Please report each line of the data below that contains "development".

(Stored dataset items)
********************
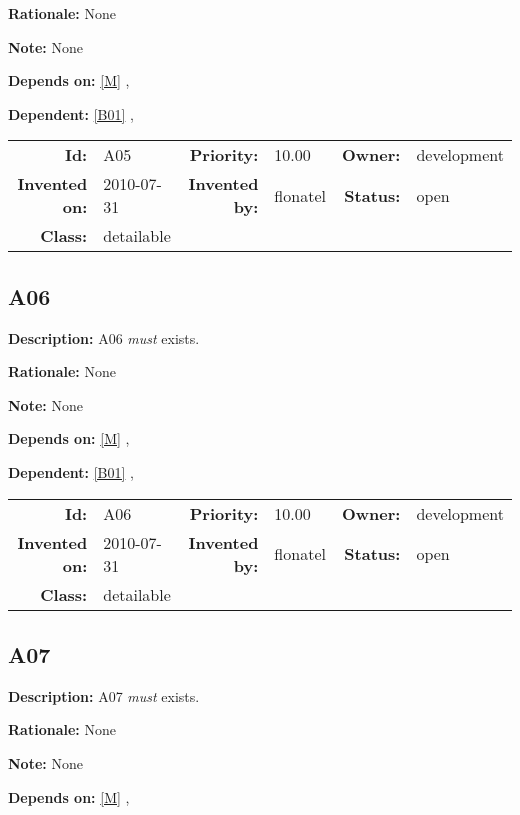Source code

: \textbf{Rationale:} None

\textbf{Note:} None

\textbf{Depends on:} \ref{M} , 

\textbf{Dependent:} \ref{B01} , 

\par
{\small \begin{center}\begin{tabular}{rlrlrl}
\textbf{Id:} & A05 & \textbf{Priority:} & 10.00 & \textbf{Owner:} & development \\ 
\textbf{Invented on:} & 2010-07-31 & \textbf{Invented by:} & flonatel & \textbf{Status:} & open \\ 
\textbf{Class:} & detailable & & & & \\ 
\end{tabular}\end{center} }%
\subsection{A06}\label{A06}
\textbf{Description:} A06 \textsl{must} exists.

\textbf{Rationale:} None

\textbf{Note:} None

\textbf{Depends on:} \ref{M} , 

\textbf{Dependent:} \ref{B01} , 

\par
{\small \begin{center}\begin{tabular}{rlrlrl}
\textbf{Id:} & A06 & \textbf{Priority:} & 10.00 & \textbf{Owner:} & development \\ 
\textbf{Invented on:} & 2010-07-31 & \textbf{Invented by:} & flonatel & \textbf{Status:} & open \\ 
\textbf{Class:} & detailable & & & & \\ 
\end{tabular}\end{center} }%
\subsection{A07}\label{A07}
\textbf{Description:} A07 \textsl{must} exists.

\textbf{Rationale:} None

\textbf{Note:} None

\textbf{Depends on:} \ref{M} , 

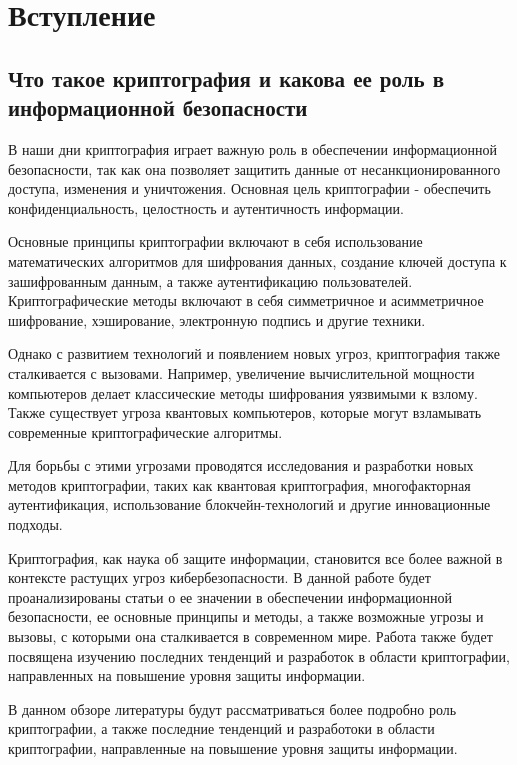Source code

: \documentclass[14pt]{extarticle}
\begin{document}


\onehalfspacing
\tableofcontents
\newpage


\section{Вступление}

\subsection{Что такое криптография и какова ее роль в информационной безопасности}
В наши дни криптография играет важную роль в обеспечении информационной безопасности, так как она позволяет защитить данные от несанкционированного доступа, изменения и уничтожения. Основная цель криптографии - обеспечить конфиденциальность, целостность и аутентичность информации.

Основные принципы криптографии включают в себя использование математических алгоритмов для шифрования данных, создание ключей доступа к зашифрованным данным, а также аутентификацию пользователей. Криптографические методы включают в себя симметричное и асимметричное шифрование, хэширование, электронную подпись и другие техники.

Однако с развитием технологий и появлением новых угроз, криптография также сталкивается с вызовами. Например, увеличение вычислительной мощности компьютеров делает классические методы шифрования уязвимыми к взлому. Также существует угроза квантовых компьютеров, которые могут взламывать современные криптографические алгоритмы.

Для борьбы с этими угрозами проводятся исследования и разработки новых методов криптографии, таких как квантовая криптография, многофакторная аутентификация, использование блокчейн-технологий и другие инновационные подходы.

Криптография, как наука об защите информации, становится все более важной в контексте растущих угроз кибербезопасности. В данной работе будет проанализированы статьи о ее значении  в обеспечении информационной безопасности, ее основные принципы и методы, а также возможные угрозы и вызовы, с которыми она сталкивается в современном мире. Работа также будет посвящена изучению последних тенденций и разработок в области криптографии, направленных на повышение уровня защиты информации.

В данном обзоре литературы будут рассматриваться более подробно роль криптографии, а также последние тенденций и разработоки в области криптографии, направленные на повышение уровня защиты информации.
\end{document}
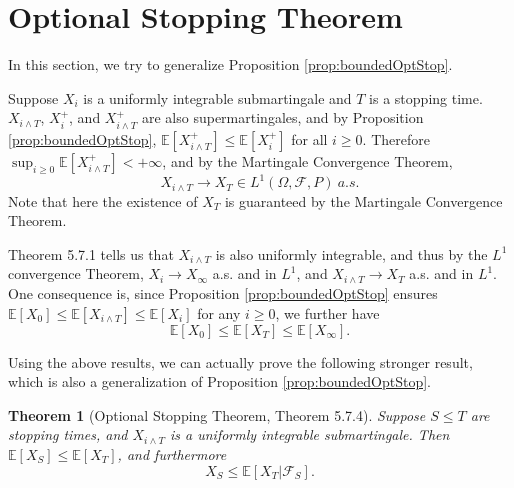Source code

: \documentclass[openany]{book}
\newtheorem{theorem}{Theorem}[chapter]
\theoremstyle{definition}
\theoremstyle{remark}
\begin{document}
\section{Optional Stopping Theorem}
In this section, we try to generalize Proposition \ref{prop:boundedOptStop}.

Suppose $X_i$ is a uniformly integrable submartingale and $T$ is a stopping time. $X_{i\wedge T}$, $X_i^+$, and $X_{i\wedge T}^+$ are also supermartingales, and by Proposition \ref{prop:boundedOptStop}, $\mathbb{E}[X_{i\wedge T}^+]\le \mathbb{E}[X_i^+]$ for all $i\ge0$. Therefore $\sup_{i\ge0}\mathbb{E}[X_{i\wedge T}^+]<+\infty$, and by the Martingale Convergence Theorem,
\begin{equation*}
    X_{i\wedge T}\to X_T\in L^1(\Omega,\mathcal{F},P)\ a.s.
\end{equation*}
Note that here the existence of $X_T$ is guaranteed by the Martingale Convergence Theorem.

\cite{D10} Theorem 5.7.1 tells us that $X_{i\wedge T}$ is also uniformly integrable, and thus by the $L^1$ convergence Theorem, $X_i\to X_{\infty}$ a.s. and in $L^1$, and $X_{i\wedge T}\to X_T$ a.s. and in $L^1$. One consequence is, since Proposition \ref{prop:boundedOptStop} ensures $\mathbb{E}[X_0]\le \mathbb{E}[X_{i\wedge T}]\le \mathbb{E}[X_i]$ for any $i\ge0$, we further have
\begin{equation*}
    \mathbb{E}[X_0]\le \mathbb{E}[X_T]\le \mathbb{E}[X_{\infty}].
\end{equation*}

Using the above results, we can actually prove the following stronger result, which is also a generalization of Proposition \ref{prop:boundedOptStop}.
\begin{theorem}[Optional Stopping Theorem, \cite{D10} Theorem 5.7.4]
    Suppose $S\le T$ are stopping times, and $X_{i\wedge T}$ is a uniformly integrable submartingale. Then $\mathbb{E}[X_S]\le \mathbb{E}[X_T]$, and furthermore
    \begin{equation*}
        X_S\le \mathbb{E}[X_T|\mathcal{F}_S].
    \end{equation*}
\end{theorem}
\end{document}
********************
_RESPONSE TO THIS TASK_
\textbf{Id:} & A05 & \textbf{Priority:} & 10.00 & \textbf{Owner:} & development \\ 
\textbf{Id:} & A06 & \textbf{Priority:} & 10.00 & \textbf{Owner:} & development \\ 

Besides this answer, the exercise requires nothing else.